(Beginning of Dataset content)

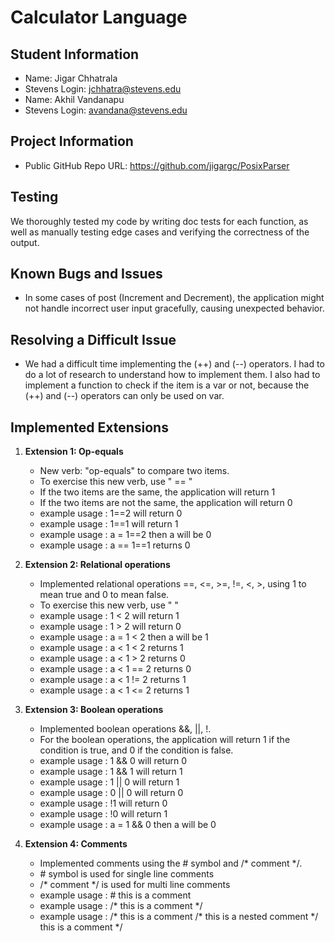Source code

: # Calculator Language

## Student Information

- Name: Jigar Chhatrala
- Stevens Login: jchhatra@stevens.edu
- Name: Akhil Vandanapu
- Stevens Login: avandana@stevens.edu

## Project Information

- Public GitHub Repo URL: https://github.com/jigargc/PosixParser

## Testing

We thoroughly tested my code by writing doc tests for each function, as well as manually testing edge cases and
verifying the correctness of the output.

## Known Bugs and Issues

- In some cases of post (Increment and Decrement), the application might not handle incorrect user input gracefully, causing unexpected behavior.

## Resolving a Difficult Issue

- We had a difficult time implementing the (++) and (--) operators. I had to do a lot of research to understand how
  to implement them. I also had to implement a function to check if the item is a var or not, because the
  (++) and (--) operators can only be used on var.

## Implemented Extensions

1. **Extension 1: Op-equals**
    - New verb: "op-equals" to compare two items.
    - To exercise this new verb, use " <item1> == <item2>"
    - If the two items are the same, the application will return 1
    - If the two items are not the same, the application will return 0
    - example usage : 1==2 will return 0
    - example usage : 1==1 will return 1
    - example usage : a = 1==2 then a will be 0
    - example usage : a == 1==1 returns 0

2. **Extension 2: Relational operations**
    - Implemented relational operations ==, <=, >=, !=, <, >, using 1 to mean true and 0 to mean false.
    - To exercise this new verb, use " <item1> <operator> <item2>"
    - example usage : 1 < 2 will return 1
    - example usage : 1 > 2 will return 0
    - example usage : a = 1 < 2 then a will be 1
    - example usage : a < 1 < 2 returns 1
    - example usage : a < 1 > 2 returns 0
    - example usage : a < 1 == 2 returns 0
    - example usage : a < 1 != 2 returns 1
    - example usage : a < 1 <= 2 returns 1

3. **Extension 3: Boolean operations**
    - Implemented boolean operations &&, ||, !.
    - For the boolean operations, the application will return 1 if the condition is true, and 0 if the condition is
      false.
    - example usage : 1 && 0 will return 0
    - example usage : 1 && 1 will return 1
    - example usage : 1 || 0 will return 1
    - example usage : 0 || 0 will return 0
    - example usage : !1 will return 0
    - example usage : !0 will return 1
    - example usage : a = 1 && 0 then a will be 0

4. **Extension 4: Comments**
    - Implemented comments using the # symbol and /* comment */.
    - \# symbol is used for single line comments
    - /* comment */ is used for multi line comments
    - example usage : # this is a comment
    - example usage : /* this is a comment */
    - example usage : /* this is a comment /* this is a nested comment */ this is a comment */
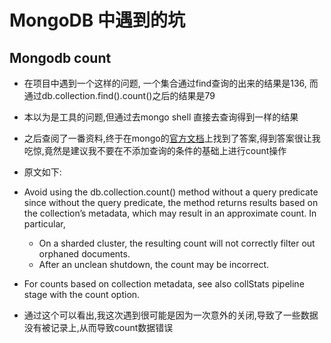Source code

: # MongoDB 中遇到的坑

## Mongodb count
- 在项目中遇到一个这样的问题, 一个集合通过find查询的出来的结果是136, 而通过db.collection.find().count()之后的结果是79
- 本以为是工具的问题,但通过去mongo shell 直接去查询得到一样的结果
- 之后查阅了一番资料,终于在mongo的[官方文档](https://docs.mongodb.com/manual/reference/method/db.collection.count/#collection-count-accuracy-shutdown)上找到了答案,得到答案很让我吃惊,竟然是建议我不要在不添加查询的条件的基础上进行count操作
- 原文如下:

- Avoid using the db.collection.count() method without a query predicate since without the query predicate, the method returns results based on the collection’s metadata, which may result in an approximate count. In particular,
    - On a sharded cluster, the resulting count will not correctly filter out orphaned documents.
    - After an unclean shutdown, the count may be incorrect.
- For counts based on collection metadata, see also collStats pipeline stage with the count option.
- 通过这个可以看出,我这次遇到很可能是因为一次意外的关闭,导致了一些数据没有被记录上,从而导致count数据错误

(End of Dataset content)

Exercise brief: All that is wanted is an exact copy of the lines above from the one with "verifying the correctness of the output." through the one with "- \# symbol", with both ends included.

Answer section:
verifying the correctness of the output.

## Known Bugs and Issues

- In some cases of post (Increment and Decrement), the application might not handle incorrect user input gracefully, causing unexpected behavior.

## Resolving a Difficult Issue

- We had a difficult time implementing the (++) and (--) operators. I had to do a lot of research to understand how
  to implement them. I also had to implement a function to check if the item is a var or not, because the
  (++) and (--) operators can only be used on var.

## Implemented Extensions

1. **Extension 1: Op-equals**
    - New verb: "op-equals" to compare two items.
    - To exercise this new verb, use " <item1> == <item2>"
    - If the two items are the same, the application will return 1
    - If the two items are not the same, the application will return 0
    - example usage : 1==2 will return 0
    - example usage : 1==1 will return 1
    - example usage : a = 1==2 then a will be 0
    - example usage : a == 1==1 returns 0

2. **Extension 2: Relational operations**
    - Implemented relational operations ==, <=, >=, !=, <, >, using 1 to mean true and 0 to mean false.
    - To exercise this new verb, use " <item1> <operator> <item2>"
    - example usage : 1 < 2 will return 1
    - example usage : 1 > 2 will return 0
    - example usage : a = 1 < 2 then a will be 1
    - example usage : a < 1 < 2 returns 1
    - example usage : a < 1 > 2 returns 0
    - example usage : a < 1 == 2 returns 0
    - example usage : a < 1 != 2 returns 1
    - example usage : a < 1 <= 2 returns 1

3. **Extension 3: Boolean operations**
    - Implemented boolean operations &&, ||, !.
    - For the boolean operations, the application will return 1 if the condition is true, and 0 if the condition is
      false.
    - example usage : 1 && 0 will return 0
    - example usage : 1 && 1 will return 1
    - example usage : 1 || 0 will return 1
    - example usage : 0 || 0 will return 0
    - example usage : !1 will return 0
    - example usage : !0 will return 1
    - example usage : a = 1 && 0 then a will be 0

4. **Extension 4: Comments**
    - Implemented comments using the # symbol and /* comment */.
    - \# symbol is used for single line comments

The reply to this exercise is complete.